Breakout session A:
How computers think - Quantitative reasoning across the curriculum

Breakout session A
How computers think - Quantitative reasoning across the curriculum

Saturday, November 8, 2003
9:45 - 11:00 am

Andre Adler, Coordinator, Foundation of Scientific Inquiry, Morse Adademic Plan- New York University
Erich Goldstein, Science, Technology & Society/Quantitative Reasoning- New School University

In the world of today, computers are everywhere. We drive cars with computer-assisted functions, stop at traffic lights timed by computer chips, to arrive at schools and offices connected to the internet by computer. But how does the computer work? How can a computer make calculations, store information, and control other devices? Ultimately, how does a computer think? It's all through the use of electricity and Boolean logic.

Electricity is immediately relevant to a student's life, but often logic seems less so. This isn't true. The computer makes all of its decisions and calculations utilizing integrated circuits, which are essentially tiny logic machines. This provides a through line to teach students several topics in mathematics and physics and to make it applicable to their lives. These topics include logic, circuits, number bases, algebra, and deductive reasoning. But what's more, the subject need not be lecture based. Students can actually build components of the computer using switches, transistors, and integrated circuits. They have hands on experience in how the computer works at its most basic level.

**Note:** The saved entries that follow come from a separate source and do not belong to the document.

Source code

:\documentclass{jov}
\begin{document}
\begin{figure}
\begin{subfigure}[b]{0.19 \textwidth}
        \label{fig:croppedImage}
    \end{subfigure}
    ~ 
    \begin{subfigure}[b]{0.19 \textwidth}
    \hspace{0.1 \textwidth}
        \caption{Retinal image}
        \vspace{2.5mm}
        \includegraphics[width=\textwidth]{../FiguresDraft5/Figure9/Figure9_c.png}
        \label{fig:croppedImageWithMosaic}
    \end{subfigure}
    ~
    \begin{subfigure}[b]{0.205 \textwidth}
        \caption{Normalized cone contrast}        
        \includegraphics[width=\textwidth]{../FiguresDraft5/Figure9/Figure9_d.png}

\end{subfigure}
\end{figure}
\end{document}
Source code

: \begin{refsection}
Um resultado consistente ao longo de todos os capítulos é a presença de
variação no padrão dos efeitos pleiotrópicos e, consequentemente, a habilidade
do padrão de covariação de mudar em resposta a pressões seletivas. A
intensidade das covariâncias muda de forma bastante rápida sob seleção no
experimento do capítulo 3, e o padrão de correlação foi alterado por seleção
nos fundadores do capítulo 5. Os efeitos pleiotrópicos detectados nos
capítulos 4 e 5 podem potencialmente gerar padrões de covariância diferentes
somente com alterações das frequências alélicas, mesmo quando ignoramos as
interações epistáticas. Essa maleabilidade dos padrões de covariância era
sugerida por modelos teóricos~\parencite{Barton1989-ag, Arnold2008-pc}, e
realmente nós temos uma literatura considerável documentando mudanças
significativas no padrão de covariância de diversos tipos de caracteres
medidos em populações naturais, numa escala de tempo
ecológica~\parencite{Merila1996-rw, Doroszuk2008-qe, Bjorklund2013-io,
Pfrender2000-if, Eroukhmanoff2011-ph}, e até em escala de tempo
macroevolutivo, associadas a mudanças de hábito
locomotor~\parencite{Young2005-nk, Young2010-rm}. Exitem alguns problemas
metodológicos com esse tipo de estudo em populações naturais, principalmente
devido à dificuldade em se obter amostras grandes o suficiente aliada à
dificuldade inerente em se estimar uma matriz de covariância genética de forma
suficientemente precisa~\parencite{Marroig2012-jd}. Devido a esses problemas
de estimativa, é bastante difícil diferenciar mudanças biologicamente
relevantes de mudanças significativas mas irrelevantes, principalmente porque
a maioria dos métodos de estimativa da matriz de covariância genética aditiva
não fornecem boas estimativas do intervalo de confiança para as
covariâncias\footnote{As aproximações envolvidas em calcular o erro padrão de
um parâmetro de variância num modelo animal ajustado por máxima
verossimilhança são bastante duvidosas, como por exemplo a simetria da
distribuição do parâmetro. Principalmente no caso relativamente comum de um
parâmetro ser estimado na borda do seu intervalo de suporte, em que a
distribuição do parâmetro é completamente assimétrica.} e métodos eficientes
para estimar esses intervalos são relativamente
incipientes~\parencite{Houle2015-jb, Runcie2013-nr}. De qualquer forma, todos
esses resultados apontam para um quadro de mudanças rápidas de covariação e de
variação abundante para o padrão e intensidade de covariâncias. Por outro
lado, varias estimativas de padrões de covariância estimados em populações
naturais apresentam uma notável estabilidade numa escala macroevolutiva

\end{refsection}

In this workshop session, we will discuss learning objectives and goals for a course or module about the digital logic level of the computer. We will also participate in an activity in which we can see how logic and circuits can model one another. And we will talk about ways to incorporate these topics into a course for any length of time from three class periods to three months. Participants will receive sample syllabi, an example laboratory project, and estimated costs for equipment.